La premisa de la investigación es sencilla pero la conclusión es extravagante: ¿Por qué algunos machos mamíferos son capaces de producir leche? Y la respuesta es que, básicamente, los machos tienen la infraestructura, solo que está apagada. Las glándulas mamarias existen en ambos sexos; es solo que, en condiciones normales, la explosión hormonal de la pubertad y la posterior madurez no activa la maquinaria en los varones de la misma forma que en las hembras.
Los científicos señalan que la galactorrea en machos no es precisamente un fenómeno que se vea en el día a día. Cuando ocurre, suele ser un indicador de que algo hormonal está fallando catastróficamente, o bien que el individuo ha pasado por un estrés fisiológico brutal. Piensen en escenarios de hambruna extrema: se ha documentado que, tras periodos de inanición severa seguidos de una realimentación súbita, los niveles hormonales (especialmente la prolactina, la hormona clave de la leche) pueden descontrolarse hasta el punto de iniciar una secreción láctea.

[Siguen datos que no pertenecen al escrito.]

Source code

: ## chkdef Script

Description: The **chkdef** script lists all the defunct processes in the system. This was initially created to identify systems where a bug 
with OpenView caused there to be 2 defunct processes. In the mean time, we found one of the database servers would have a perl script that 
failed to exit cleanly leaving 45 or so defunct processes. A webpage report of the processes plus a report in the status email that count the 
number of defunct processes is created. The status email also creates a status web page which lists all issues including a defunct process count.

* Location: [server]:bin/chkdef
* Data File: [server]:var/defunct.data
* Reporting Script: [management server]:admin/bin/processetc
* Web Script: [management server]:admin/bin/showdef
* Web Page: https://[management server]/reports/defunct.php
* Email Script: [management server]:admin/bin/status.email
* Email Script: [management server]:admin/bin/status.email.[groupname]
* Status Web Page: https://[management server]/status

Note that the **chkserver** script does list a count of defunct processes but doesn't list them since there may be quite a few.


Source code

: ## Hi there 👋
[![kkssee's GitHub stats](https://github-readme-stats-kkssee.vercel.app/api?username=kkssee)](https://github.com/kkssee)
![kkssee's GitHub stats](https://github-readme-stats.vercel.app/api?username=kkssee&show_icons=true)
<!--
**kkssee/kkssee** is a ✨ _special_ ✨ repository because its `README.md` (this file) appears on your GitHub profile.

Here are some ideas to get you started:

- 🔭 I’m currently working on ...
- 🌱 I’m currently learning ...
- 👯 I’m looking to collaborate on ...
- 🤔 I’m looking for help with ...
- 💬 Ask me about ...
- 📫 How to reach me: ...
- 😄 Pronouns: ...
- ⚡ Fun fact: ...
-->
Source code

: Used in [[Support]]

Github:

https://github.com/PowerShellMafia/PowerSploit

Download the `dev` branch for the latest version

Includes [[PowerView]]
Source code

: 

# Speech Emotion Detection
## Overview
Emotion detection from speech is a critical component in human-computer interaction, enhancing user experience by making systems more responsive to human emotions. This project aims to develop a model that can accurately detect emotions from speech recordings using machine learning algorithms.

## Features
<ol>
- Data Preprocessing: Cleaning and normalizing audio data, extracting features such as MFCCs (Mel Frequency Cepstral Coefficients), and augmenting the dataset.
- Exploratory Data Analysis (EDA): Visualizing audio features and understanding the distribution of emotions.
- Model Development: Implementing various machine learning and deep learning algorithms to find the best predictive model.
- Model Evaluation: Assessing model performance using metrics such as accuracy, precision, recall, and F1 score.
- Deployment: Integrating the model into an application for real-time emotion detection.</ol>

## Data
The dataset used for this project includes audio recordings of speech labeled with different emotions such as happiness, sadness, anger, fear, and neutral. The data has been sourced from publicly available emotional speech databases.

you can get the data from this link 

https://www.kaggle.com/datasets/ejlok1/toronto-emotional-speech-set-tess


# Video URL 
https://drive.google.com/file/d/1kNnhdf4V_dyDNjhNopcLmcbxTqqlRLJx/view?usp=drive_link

El estudio subraya que esta capacidad latente sirve como recordatorio de que biológicamente no estamos tan lejos los unos de los otros como creemos, al menos en términos de estructura mamaria. Así que, aunque tu compañero de piso o tu pareja no van a empezar a amamantar al bebé de la noche a la mañana, la ciencia confirma que la potencialidad está ahí, escondida bajo capas de testosterona y el peso de la evolución. Un motivo más para que, si ves a un amigo bebiendo cerveza y de repente empieza a producir leche, le recomiendes urgentemente una visita al endocrino. Porque, aunque sea biológicamente posible, no es precisamente un buen síntoma.